(Collection entries)
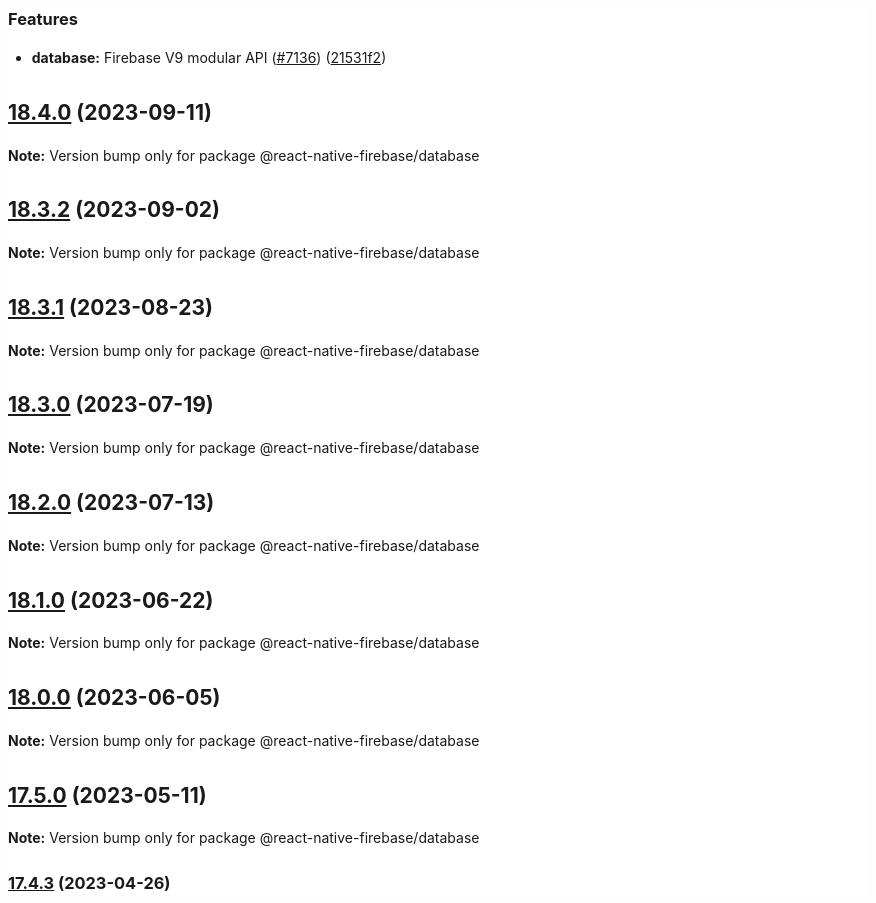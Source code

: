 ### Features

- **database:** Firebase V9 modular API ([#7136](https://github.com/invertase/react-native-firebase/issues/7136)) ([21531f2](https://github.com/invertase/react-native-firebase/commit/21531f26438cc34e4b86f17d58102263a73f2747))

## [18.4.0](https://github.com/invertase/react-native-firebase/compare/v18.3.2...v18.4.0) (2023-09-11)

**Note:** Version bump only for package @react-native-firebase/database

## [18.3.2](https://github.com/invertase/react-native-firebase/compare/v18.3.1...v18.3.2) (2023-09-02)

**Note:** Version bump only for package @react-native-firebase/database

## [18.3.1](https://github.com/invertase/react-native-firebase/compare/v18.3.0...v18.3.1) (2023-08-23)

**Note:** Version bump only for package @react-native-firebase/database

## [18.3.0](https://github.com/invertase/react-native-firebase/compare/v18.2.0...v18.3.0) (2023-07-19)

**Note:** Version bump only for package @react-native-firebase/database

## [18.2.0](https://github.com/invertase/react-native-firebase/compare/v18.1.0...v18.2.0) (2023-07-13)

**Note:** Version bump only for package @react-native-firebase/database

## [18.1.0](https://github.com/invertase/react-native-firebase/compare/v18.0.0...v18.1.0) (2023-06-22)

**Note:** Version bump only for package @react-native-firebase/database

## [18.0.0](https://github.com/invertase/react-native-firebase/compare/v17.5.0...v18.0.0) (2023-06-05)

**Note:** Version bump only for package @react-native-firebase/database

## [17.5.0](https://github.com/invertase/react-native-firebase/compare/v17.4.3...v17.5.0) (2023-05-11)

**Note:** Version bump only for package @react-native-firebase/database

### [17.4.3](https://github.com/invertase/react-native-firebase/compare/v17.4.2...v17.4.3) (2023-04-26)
==
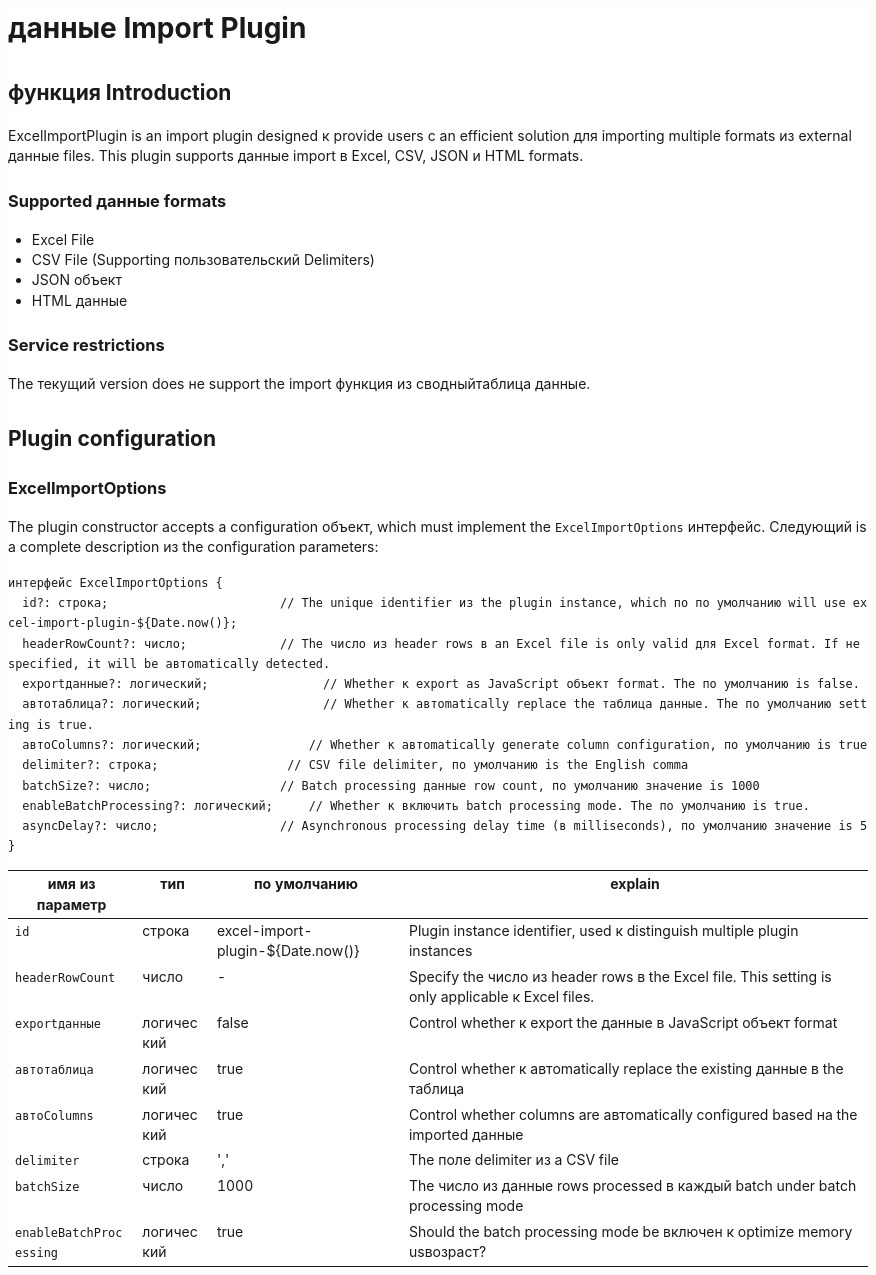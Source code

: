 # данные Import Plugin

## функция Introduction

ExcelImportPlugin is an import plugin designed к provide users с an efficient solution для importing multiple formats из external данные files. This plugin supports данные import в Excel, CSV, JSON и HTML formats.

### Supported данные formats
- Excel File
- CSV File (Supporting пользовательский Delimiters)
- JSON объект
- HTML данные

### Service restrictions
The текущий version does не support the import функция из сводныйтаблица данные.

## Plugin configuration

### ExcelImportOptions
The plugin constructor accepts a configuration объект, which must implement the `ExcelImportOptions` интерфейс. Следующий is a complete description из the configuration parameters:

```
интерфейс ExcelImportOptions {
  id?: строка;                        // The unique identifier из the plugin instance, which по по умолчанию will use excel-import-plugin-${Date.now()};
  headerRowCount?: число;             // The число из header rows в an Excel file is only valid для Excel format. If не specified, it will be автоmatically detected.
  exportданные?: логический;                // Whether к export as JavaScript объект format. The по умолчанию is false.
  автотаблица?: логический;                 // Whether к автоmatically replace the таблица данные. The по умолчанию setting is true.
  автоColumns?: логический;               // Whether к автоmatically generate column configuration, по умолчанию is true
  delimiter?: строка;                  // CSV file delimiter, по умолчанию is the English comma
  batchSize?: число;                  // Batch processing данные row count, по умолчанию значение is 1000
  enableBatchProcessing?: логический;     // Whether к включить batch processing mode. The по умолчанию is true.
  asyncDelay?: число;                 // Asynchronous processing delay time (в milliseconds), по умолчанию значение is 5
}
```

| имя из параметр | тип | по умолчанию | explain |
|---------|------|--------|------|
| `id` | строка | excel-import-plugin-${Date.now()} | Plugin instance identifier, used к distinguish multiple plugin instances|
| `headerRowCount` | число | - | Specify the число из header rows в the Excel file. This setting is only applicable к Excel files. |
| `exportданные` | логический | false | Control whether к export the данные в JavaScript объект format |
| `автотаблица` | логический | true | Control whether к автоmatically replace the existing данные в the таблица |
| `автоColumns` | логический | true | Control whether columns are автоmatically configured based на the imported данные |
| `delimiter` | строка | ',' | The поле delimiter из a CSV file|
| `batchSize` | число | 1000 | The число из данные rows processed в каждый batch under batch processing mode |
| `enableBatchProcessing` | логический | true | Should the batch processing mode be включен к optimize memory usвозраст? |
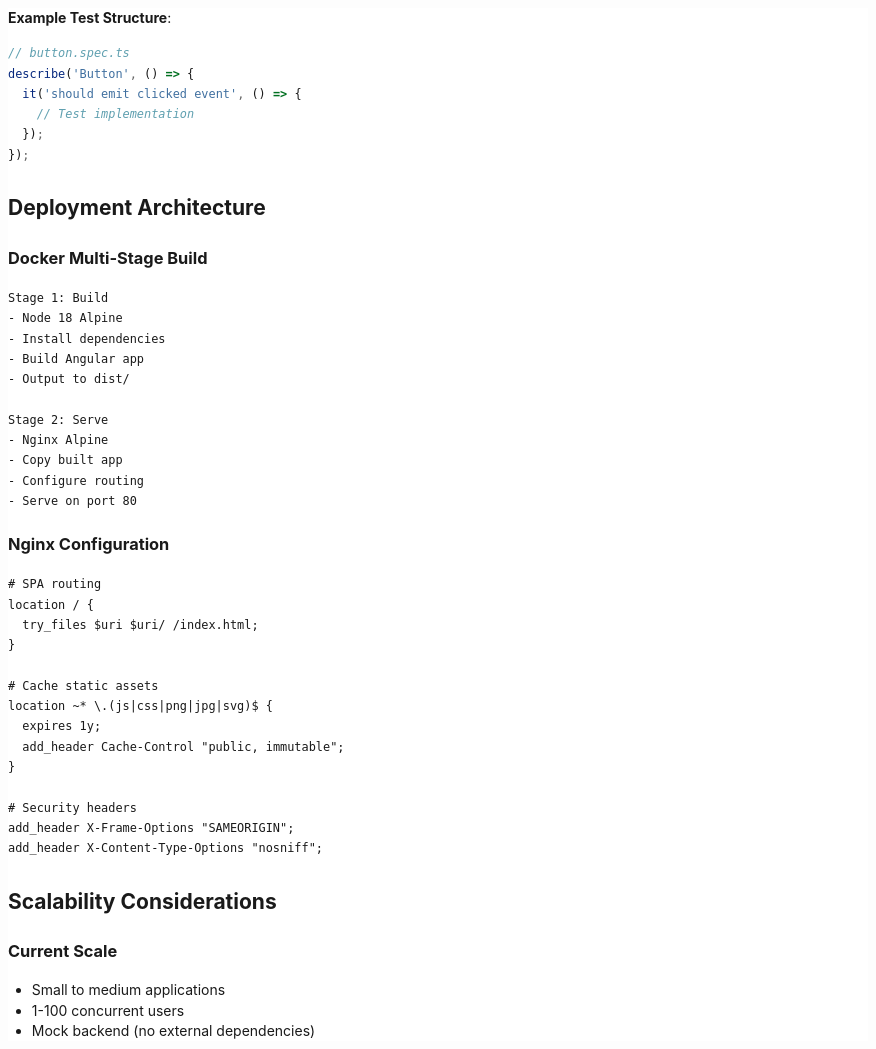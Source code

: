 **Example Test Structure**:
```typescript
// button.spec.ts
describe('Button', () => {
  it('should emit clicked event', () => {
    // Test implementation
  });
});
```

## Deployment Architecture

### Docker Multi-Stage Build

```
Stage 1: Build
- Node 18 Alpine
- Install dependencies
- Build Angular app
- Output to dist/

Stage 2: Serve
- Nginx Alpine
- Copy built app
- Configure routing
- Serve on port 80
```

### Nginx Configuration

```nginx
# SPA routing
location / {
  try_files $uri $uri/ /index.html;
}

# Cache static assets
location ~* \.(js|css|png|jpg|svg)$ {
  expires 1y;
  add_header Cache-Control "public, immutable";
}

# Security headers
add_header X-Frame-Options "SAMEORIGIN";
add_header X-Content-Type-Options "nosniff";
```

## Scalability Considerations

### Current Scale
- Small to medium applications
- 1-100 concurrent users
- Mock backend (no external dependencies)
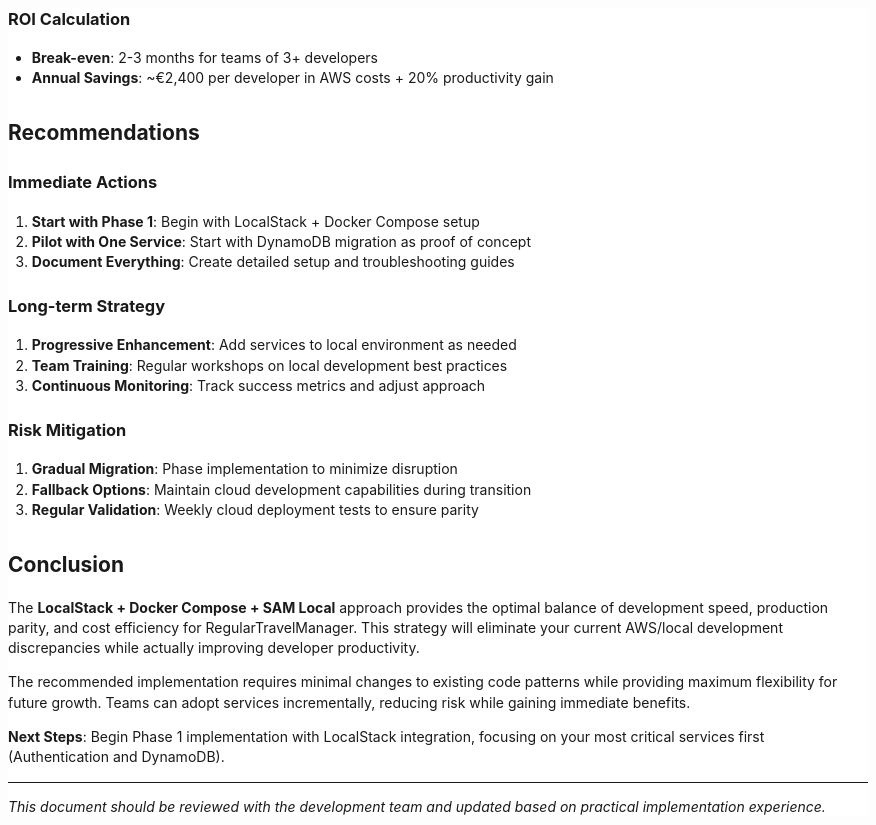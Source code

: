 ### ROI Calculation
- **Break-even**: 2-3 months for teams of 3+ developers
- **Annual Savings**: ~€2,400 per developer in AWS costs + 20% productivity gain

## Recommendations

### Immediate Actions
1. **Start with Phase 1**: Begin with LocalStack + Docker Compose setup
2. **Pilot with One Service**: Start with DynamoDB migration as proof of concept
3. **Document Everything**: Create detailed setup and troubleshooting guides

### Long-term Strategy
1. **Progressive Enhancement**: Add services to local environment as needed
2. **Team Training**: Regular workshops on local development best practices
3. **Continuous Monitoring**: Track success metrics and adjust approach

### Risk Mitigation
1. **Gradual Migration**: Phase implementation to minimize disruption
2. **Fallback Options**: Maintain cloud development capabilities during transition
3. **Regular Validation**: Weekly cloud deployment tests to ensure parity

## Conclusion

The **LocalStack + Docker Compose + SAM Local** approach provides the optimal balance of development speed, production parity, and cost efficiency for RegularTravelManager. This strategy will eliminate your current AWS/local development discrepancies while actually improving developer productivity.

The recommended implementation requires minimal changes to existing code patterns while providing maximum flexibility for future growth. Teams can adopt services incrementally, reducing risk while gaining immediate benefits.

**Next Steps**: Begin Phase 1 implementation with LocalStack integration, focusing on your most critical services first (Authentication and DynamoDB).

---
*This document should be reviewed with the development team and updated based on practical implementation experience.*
---
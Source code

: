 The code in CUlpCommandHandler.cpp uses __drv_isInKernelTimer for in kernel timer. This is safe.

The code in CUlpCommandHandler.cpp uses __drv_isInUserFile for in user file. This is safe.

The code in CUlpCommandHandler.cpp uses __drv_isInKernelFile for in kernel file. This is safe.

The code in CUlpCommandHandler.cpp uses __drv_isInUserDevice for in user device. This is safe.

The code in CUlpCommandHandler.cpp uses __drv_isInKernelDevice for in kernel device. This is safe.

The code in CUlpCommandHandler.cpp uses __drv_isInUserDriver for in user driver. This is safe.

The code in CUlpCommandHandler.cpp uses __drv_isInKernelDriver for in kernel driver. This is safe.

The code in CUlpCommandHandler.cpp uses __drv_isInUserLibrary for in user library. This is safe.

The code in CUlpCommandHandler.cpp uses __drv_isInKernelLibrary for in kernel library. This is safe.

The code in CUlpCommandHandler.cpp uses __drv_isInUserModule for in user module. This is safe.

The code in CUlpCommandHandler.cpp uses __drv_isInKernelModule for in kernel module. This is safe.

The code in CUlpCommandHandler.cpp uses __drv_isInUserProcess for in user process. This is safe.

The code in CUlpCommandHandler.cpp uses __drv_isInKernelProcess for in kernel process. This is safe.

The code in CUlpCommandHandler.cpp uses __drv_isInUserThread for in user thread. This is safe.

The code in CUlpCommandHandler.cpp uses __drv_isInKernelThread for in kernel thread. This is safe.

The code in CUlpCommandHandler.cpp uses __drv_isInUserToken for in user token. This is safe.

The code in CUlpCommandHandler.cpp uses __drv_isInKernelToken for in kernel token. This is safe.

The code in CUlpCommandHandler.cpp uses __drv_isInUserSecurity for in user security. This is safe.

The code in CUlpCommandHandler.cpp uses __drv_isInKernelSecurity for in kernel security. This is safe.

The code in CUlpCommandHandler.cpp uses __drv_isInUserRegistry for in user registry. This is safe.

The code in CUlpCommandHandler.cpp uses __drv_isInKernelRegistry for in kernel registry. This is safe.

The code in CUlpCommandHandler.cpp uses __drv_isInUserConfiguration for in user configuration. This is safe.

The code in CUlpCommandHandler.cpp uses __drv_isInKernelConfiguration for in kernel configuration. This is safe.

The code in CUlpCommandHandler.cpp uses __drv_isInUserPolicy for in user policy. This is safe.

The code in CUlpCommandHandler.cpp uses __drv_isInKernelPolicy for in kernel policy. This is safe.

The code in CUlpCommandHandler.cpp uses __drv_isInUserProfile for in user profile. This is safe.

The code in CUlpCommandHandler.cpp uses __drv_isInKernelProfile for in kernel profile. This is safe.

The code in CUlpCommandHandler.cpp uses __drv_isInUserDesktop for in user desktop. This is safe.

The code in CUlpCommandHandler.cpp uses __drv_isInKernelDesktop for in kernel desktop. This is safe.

### [WHAT TO DO]
Pull together all lines from the data that mention the word "replace".

### [SOLUTION FOR THIS EXERCISE]
  автотаблица?: логический;                 // Whether к автоmatically replace the таблица данные. The по умолчанию setting is true.
| `автотаблица` | логический | true | Control whether к автоmatically replace the existing данные в the таблица |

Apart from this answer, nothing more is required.